Esa noche comimos perro caliente en el parque y a la mañana tomamos un capuchino casi sin café.
“Todo el café de Aguadas va para Suiza.” –Nos dijo alguien.
Gracias a los primos fuimos a conocer la finca del mismo dueño de hace muchos años de dos partidas de mulas, “una de ida y otra de vuelta, mulas grandes porque le gustaban grandes, entonces el terror era que alguien con sus mulas se las encontrara de frente porque le pasaban por encima.”
–Las mujeres de acá son muy bonitas, aunque las de Medellín también. Unos tarrados de mujeres.
–¿Y vos tenés novia? –Le pregunto sorprendido por tomar la iniciativa con un tema en el que un adolescente suele ser penoso.
–No. Y es un tema más bien maluquito.
–¿Por qué?
–Ella no me corresponde… yo le prometí que un día me iba a ver en la prensa. Se lo voy a demostrar.
Un primer portón y luego una ruina muy bella. Una casita con la mejor vista, ya no sólo para soñar con Tamesis y Jericó, sino con Medellín en una época en que todavía daba para ficción. ¿Por qué las ruinas son elegantes? Creo que son el ejemplo de extinguirse con decoro, dejar un espacio sin reemplazo, son una renuncia. La ruina se trata de una casa sólida, sin ventanas, pequeña yerba entre las piedras, un arbusto donde no hay techo y algo de pasto alto saliendo por una ventana.
Es la ruina donde la vida es posterior a la muerte, invirtiendo un orden, donde la naturaleza es posterior al hombre. Como si la muerte o la ausencia del hombre estuviere en el interior de la piedra, simulando su alma.
Le pedí a mi amigo que paráramos. No había a donde atisbar pero sí un verde intenso donde fundir la mirada.
–¿Y la novia? –Preguntó el niño.
–No, nada.
–¿Y eso?
–No he encontrado.
–¿Nunca tuvo?
–Una vez.
–¿Y no me la presentaste?
–No, no se pudo. –Dije yo que estaba pensando qué más decir.

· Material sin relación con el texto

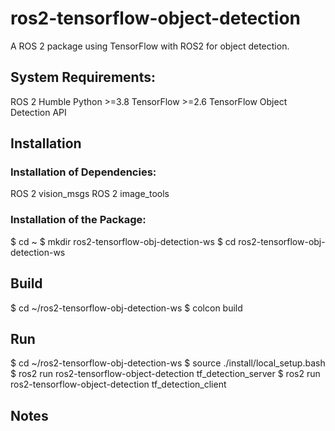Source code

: # ros2-tensorflow-object-detection
A ROS 2 package using TensorFlow with ROS2 for object detection. 

## System Requirements:
ROS 2 Humble
Python >=3.8
TensorFlow >=2.6
TensorFlow Object Detection API

## Installation
### Installation of Dependencies:
ROS 2 vision_msgs
ROS 2 image_tools
### Installation of the Package:
$ cd ~
$ mkdir ros2-tensorflow-obj-detection-ws
$ cd ros2-tensorflow-obj-detection-ws


## Build
$ cd ~/ros2-tensorflow-obj-detection-ws
$ colcon build

## Run
$ cd ~/ros2-tensorflow-obj-detection-ws
$ source ./install/local_setup.bash
$ ros2 run ros2-tensorflow-object-detection tf_detection_server
$ ros2 run ros2-tensorflow-object-detection tf_detection_client


## Notes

–Ya no importa –Dijo con la madurez ventrílocua que a veces tienen los niños.
–No digas eso.
–Ya la recordaste, ¿cierto? –dijo empezando a tutearme.
–Siempre… –iba a empezar a decir y me interrumpió:
–La recordaste distinto.
Después de abrir y cerrar una cerca de alambre de púas y de pasar junto a un cultivador y artesano de Iraca para escobas y sombreros, llegamos a una casa pequeña junto a una casa grande que se resistía a ser ruina. La casa grande o de los patrones –como luego nos dirían– estaba en remodelación total; ese techo de casi cien años lo estaban cambiando del todo.
La carretera seguía, y yo estaba también encontrando un camino a casa, aunque ya el territorio no importada. Cruzando otro portón que señalaba que estábamos ya en la parte habitada o también más privada. Ya no eran los caminos rodeados de potreros sino la quebrada y el monte los que pertenecían a esa idea de finca. Los montes colombianos quedan a veces rodeados de la “civilización” del potrero; tras varios alambres de púas.
Hay un santo negro llamado San Martín de Porres muy desgastado por el tiempo –aunque uno adivinaría que repintado– que no mira hacia fuera sino hacia adentro y hay un estrecho portón con quiebrapatas con una cruz encima.
Un santo que recuerda que finqueros –que se fueron blanqueando– fueron mulatos, pero como es remembranza y no porvenir mejor que mire hacia adentro y esté guarecido por algunos arbustos. Puede que no sea un santo para saludar a las visitas.
–No me gusta ya la finca porque no tiene ya ni caña, ni café.
Me paré junto a la casa más pequeña y en buen estado, una casa que estaba detrás de unos establos; me paré ahí con mis nuevos ojos y saludé y mencioné el nombre que me dieron mis nuevos primos.
Mi amigo que había esperado en el carro, vino hacia donde yo estaba cuando una mujer baja, bizca y de pelo corto nos invitó a seguir.
La mañana ya era muy amarilla y atrás del ruido de algún grillo se oía la quebrada. Tomamos café y –aunque odio el café con aguapanela– allí por primera vez –ese café muy dulce– era un dulce distinto y me invita a darme cuenta que podemos ser otros en ciertos lugares.
Ya –ahí quieto– estaba volviendo a casa, con papá como camino, sin deseos de parar, hacia ella.